The location is exceptional, with a very twisting and winding road leading up to the houses. Occasionally, cyclists can be seen climbing with their last breath to the top. Despite the enormous cost, the view at the top is well worth it.
What makes this project so unique is the story behind it. At first, it was just meant to be a house for the architect's family. During the implementation of the process, the idea evolved. Finally two independent houses were created, connected by a concrete staircase path. The second additional building was intended to become a guesthouse. A number of elements and motives from local architecture have been incorporated into this design, although the tradition has been reinterpreted for modern times. The pair of buildings pays homage to the region’s "Les Viles" architecture style, which is comprised of a farmhouse and stable, and characterized by wooden facades, gable roofs, and loggia-type balconies shielded from the wind.

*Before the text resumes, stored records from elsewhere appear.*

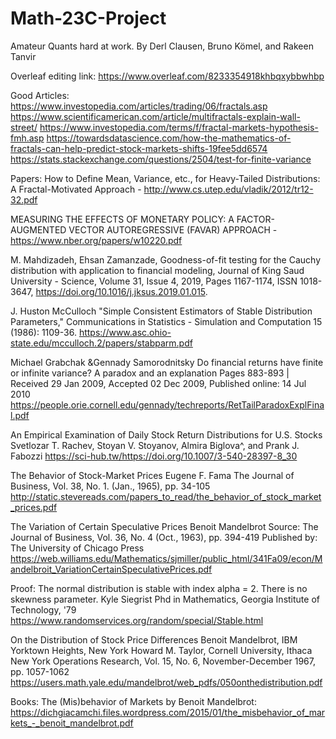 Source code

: # Math-23C-Project
Amateur Quants hard at work. By Derl Clausen, Bruno Kömel, and Rakeen Tanvir


Overleaf editing link: https://www.overleaf.com/8233354918khbqxybbwhbp

Good Articles:
https://www.investopedia.com/articles/trading/06/fractals.asp
https://www.scientificamerican.com/article/multifractals-explain-wall-street/
https://www.investopedia.com/terms/f/fractal-markets-hypothesis-fmh.asp
https://towardsdatascience.com/how-the-mathematics-of-fractals-can-help-predict-stock-markets-shifts-19fee5dd6574
https://stats.stackexchange.com/questions/2504/test-for-finite-variance


Papers:
How to Define Mean, Variance, etc., for
Heavy-Tailed Distributions: A Fractal-Motivated
Approach - http://www.cs.utep.edu/vladik/2012/tr12-32.pdf

MEASURING THE EFFECTS OF MONETARY POLICY:
A FACTOR-AUGMENTED VECTOR
AUTOREGRESSIVE (FAVAR) APPROACH - https://www.nber.org/papers/w10220.pdf

M. Mahdizadeh, Ehsan Zamanzade,
Goodness-of-fit testing for the Cauchy distribution with application to financial modeling,
Journal of King Saud University - Science,
Volume 31, Issue 4,
2019,
Pages 1167-1174,
ISSN 1018-3647,
https://doi.org/10.1016/j.jksus.2019.01.015.

J. Huston McCulloch
"Simple Consistent Estimators of Stable Distribution Parameters," Communications in Statistics - Simulation and Computation 15 (1986): 1109-36.
https://www.asc.ohio-state.edu/mcculloch.2/papers/stabparm.pdf

Michael Grabchak &Gennady Samorodnitsky
Do financial returns have finite or infinite variance? A paradox and an explanation
Pages 883-893 | Received 29 Jan 2009, Accepted 02 Dec 2009, Published online: 14 Jul 2010
  https://people.orie.cornell.edu/gennady/techreports/RetTailParadoxExplFinal.pdf

An Empirical Examination of Daily Stock
Return Distributions for U.S. Stocks
Svetlozar T. Rachev, Stoyan V. Stoyanov, Almira Biglova^, and
Prank J. Fabozzi
https://sci-hub.tw/https://doi.org/10.1007/3-540-28397-8_30

The Behavior of Stock-Market Prices
Eugene F. Fama
The Journal of Business, Vol. 38, No. 1. (Jan., 1965), pp. 34-105
http://static.stevereads.com/papers_to_read/the_behavior_of_stock_market_prices.pdf

The Variation of Certain Speculative Prices
Benoit Mandelbrot
Source: The Journal of Business, Vol. 36, No. 4 (Oct., 1963), pp. 394-419
Published by: The University of Chicago Press
https://web.williams.edu/Mathematics/sjmiller/public_html/341Fa09/econ/Mandelbroit_VariationCertainSpeculativePrices.pdf

Proof: The normal distribution is stable with index alpha = 2. There is no skewness parameter.
Kyle Siegrist
Phd in Mathematics, Georgia Institute of Technology, '79
https://www.randomservices.org/random/special/Stable.html

On the Distribution of Stock Price Differences
Benoit Mandelbrot, IBM Yorktown Heights, New York
Howard M. Taylor, Cornell University, Ithaca New York
Operations Research, Vol. 15, No. 6, November-December 1967, pp. 1057-1062
https://users.math.yale.edu/mandelbrot/web_pdfs/050onthedistribution.pdf

Books:
The (Mis)behavior of Markets by Benoit Mandelbrot:
https://dichgiacamchi.files.wordpress.com/2015/01/the_misbehavior_of_markets_-_benoit_mandelbrot.pdf
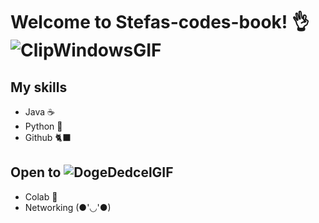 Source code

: # Welcome to Stefas-codes-book! 👌![ClipWindowsGIF](https://github.com/Stephanie5Z/Stefas-codes-book/assets/165931720/a3b85f48-7ca9-4889-8096-d220e12a6347)

## My skills
- Java ☕
- Python 🐍
- Github 🐈‍⬛
## Open to ![DogeDedcelGIF](https://github.com/Stephanie5Z/Stefas-codes-book/assets/165931720/1a80348c-2b4e-41b9-baed-d0a77678ebc5)

- Colab 🙌
- Networking (●'◡'●)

The black cladding gives the project an elegant yet striking appearance. However, on the contrary, the interiors are very minimalist, with concrete floors and walls dominating, sometimes contrasted by solid wood elements (cantilevered staircase, window frames). With a horizontally designed window on one side, the overall effect is complemented by a breathtaking view. The landscape seems to tower over you while at the same time you are part of it.
The house consists of two levels, the first with an open-plan kitchen with living room and bathroom, and the second, upper level with two guest bedrooms.

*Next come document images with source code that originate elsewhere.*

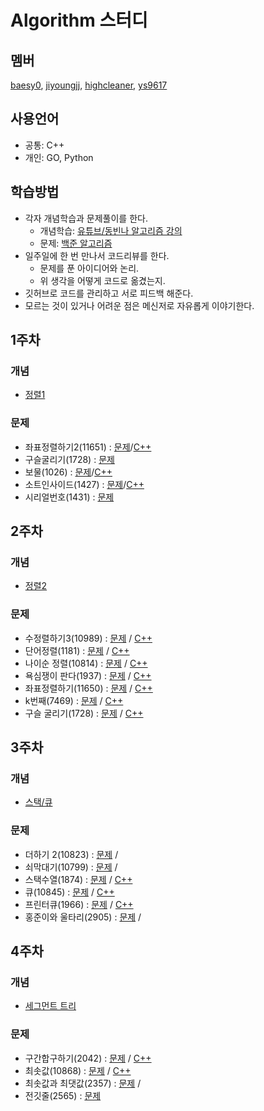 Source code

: # Algorithm 스터디
## 멤버
[baesy0](https://github.com/studyalgo/Seoyoung), [jiyoungjj](https://github.com/studyalgo/jiyoungjj), [highcleaner](https://github.com/studyalgo/highcleaner), [ys9617](https://github.com/studyalgo/ys9617)
## 사용언어
- 공통: C++
- 개인: GO, Python
## 학습방법
- 각자 개념학습과 문제풀이를 한다.
  - 개념학습: [유튜브/동빈나 알고리즘 강의](https://www.youtube.com/watch?v=qQ5iLNjpxSk&list=PLRx0vPvlEmdDHxCvAQS1_6XV4deOwfVrz)
  - 문제: [백준 알고리즘](https://www.acmicpc.net)
- 일주일에 한 번 만나서 코드리뷰를 한다.
  - 문제를 푼 아이디어와 논리.
  - 위 생각을 어떻게 코드로 옮겼는지.
- 깃허브로 코드를 관리하고 서로 피드백 해준다.
- 모르는 것이 있거나 어려운 점은 메신저로 자유롭게 이야기한다.
## 1주차
### 개념
- [정렬1](./docs/1st/Sorting.md)
### 문제
- 좌표정렬하기2(11651) : [문제](https://www.acmicpc.net/problem/11651)/[C++](./docs/1st/problems/sortingCoord.cpp)
- 구슬굴리기(1728) : [문제](https://www.acmicpc.net/problem/1728)
- 보물(1026) : [문제](https://www.acmicpc.net/problem/1026)/[C++](./docs/1st/problems/treasure.cpp)
- 소트인사이드(1427) : [문제](https://www.acmicpc.net/problem/1427)/[C++](./docs/1st/problems/sortInside.cpp)
- 시리얼번호(1431) : [문제](https://www.acmicpc.net/problem/1431)
## 2주차
### 개념
- [정렬2](./docs/2nd/cppSTL.md)
### 문제
- 수정렬하기3(10989) : [문제](https://www.acmicpc.net/problem/10989) / [C++]()
- 단어정렬(1181) : [문제](https://www.acmicpc.net/problem/1181) / [C++](./docs/2nd/problems/sortingWords.cpp)
- 나이순 정렬(10814) : [문제](https://www.acmicpc.net/problem/10814) / [C++](./docs/2nd/problems/ageOrderedSorting.cpp)
- 욕심쟁이 판다(1937) : [문제](https://www.acmicpc.net/problem/1937) / [C++](./docs/2nd/problems/greedyPanda.cpp)
- 좌표정렬하기(11650) : [문제](https://www.acmicpc.net/problem/11650) / [C++](./docs/2nd/problems/sortingCoord.cpp)
- k번째(7469) : [문제](https://www.acmicpc.net/problem/7469) / [C++](./docs/2nd/problems/kNum.cpp)
- 구슬 굴리기(1728) : [문제](https://www.acmicpc.net/problem/1728) / [C++](./docs/2nd/problems/rollingMarble.cpp)

## 3주차
### 개념
- [스택/큐](./docs/3rd/stackNqueue.md)
### 문제
- 더하기 2(10823) : [문제](https://www.acmicpc.net/problem/10823) /
- 쇠막대기(10799) : [문제](https://www.acmicpc.net/problem/10799) /
- 스택수열(1874) : [문제](https://www.acmicpc.net/problem/1874) / [C++](./docs/3rd/problems/stackSequence.cpp)
- 큐(10845) : [문제](https://www.acmicpc.net/problem/10845) / [C++](./docs/3rd/problems/queue.cpp)
- 프린터큐(1966) : [문제](https://www.acmicpc.net/problem/1966) / [C++](./docs/3rd/problems/printerQueue.cpp)
- 홍준이와 울타리(2905) : [문제](https://www.acmicpc.net/problem/2905) /
## 4주차
### 개념
- [세그먼트 트리](https://www.acmicpc.net/blog/view/9)
### 문제
- 구간합구하기(2042) : [문제](https://www.acmicpc.net/problem/2042) / [C++](./docs/4th/problems/sectionSum.cpp)
- 최솟값(10868) : [문제](https://www.acmicpc.net/problem/10868) / [C++](./docs/4th/problems/minimumValue.cpp)
- 최솟값과 최댓값(2357) : [문제](https://www.acmicpc.net/problem/2357) / 
- 전깃줄(2565) : [문제](https://www.acmicpc.net/problem/2565)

La Pedevilla chalet is a modern mountain refuge combining silence, simplicity and closeness to nature. Visit the owner's website to learn more about rental options.
Armin and Alexander Pedevilla studied architecture at the Technical University in Graz. After graduating, they both independently founded their own office in Austria. The brothers returned to South Tyrol in 2005, driven by the desire for an alpine building, to establish the office Pedevilla Architects together. Since then, their practice has made a name for itself in the national and international architecture scene. It is now one of the most renowned offices in the whole of Europe. Their work has received numerous awards, has been published, and has been shown in numerous architectural exhibitions.